▶ [THE TASK] Find the lines below that contain the string "返回各帧的部位角度组". Copy each one.

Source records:
################

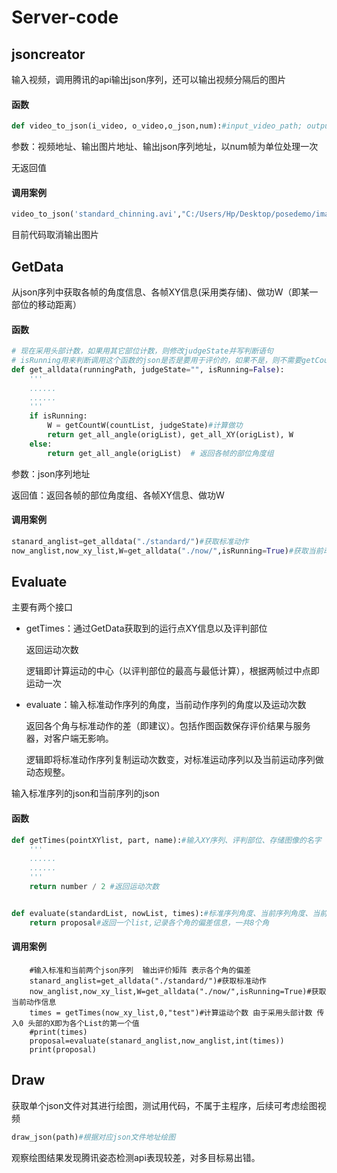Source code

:# Server-code

## jsoncreator

输入视频，调用腾讯的api输出json序列，还可以输出视频分隔后的图片

#### 函数

```python
def video_to_json(i_video, o_video,o_json,num):#input_video_path; output_video_path; output_json_path; working_num
```

参数：视频地址、输出图片地址、输出json序列地址，以num帧为单位处理一次

无返回值

#### 调用案例

```python
video_to_json('standard_chinning.avi',"C:/Users/Hp/Desktop/posedemo/image/","./standard/",2)
```

目前代码取消输出图片

## GetData

从json序列中获取各帧的角度信息、各帧XY信息(采用类存储)、做功W（即某一部位的移动距离）

#### 函数

```python
# 现在采用头部计数，如果用其它部位计数，则修改judgeState并写判断语句
# isRunning用来判断调用这个函数的json是否是要用于评价的，如果不是，则不需要getCount得到个数和能量，类似重用
def get_alldata(runningPath, judgeState="", isRunning=False):
    '''
    ......
    ......
    '''
    if isRunning:
        W = getCountW(countList, judgeState)#计算做功
        return get_all_angle(origList), get_all_XY(origList), W
    else:
        return get_all_angle(origList)  # 返回各帧的部位角度组
```

参数：json序列地址

返回值：返回各帧的部位角度组、各帧XY信息、做功W

#### 调用案例

```python
stanard_anglist=get_alldata("./standard/")#获取标准动作
now_anglist,now_xy_list,W=get_alldata("./now/",isRunning=True)#获取当前动作信息
```

## Evaluate

主要有两个接口 

* getTimes：通过GetData获取到的运行点XY信息以及评判部位

  返回运动次数

  逻辑即计算运动的中心（以评判部位的最高与最低计算），根据两帧过中点即运动一次

* evaluate：输入标准动作序列的角度，当前动作序列的角度以及运动次数

  返回各个角与标准动作的差（即建议）。包括作图函数保存评价结果与服务器，对客户端无影响。

  逻辑即将标准动作序列复制运动次数变，对标准运动序列以及当前运动序列做动态规整。

输入标准序列的json和当前序列的json

#### 函数

```python
def getTimes(pointXYlist, part, name):#输入XY序列、评判部位、存储图像的名字（以注释存图代码，随便传参即可）
    '''
    ......
    ......
    '''
    return number / 2 #返回运动次数


def evaluate(standardList, nowList, times):#标准序列角度、当前序列角度、当前运动次数
    return proposal#返回一个list,记录各个角的偏差信息，一共8个角
```

#### 调用案例

```
    #输入标准和当前两个json序列  输出评价矩阵 表示各个角的偏差
    stanard_anglist=get_alldata("./standard/")#获取标准动作
    now_anglist,now_xy_list,W=get_alldata("./now/",isRunning=True)#获取当前动作信息
    times = getTimes(now_xy_list,0,"test")#计算运动个数 由于采用头部计数 传入0 头部的X即为各个List的第一个值
    #print(times)
    proposal=evaluate(stanard_anglist,now_anglist,int(times))
    print(proposal)
```

## Draw

获取单个json文件对其进行绘图，测试用代码，不属于主程序，后续可考虑绘图视频

```python
draw_json(path)#根据对应json文件地址绘图
```

观察绘图结果发现腾讯姿态检测api表现较差，对多目标易出错。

################

▶ [RESPONSE AREA]
        return get_all_angle(origList)  # 返回各帧的部位角度组
返回值：返回各帧的部位角度组、各帧XY信息、做功W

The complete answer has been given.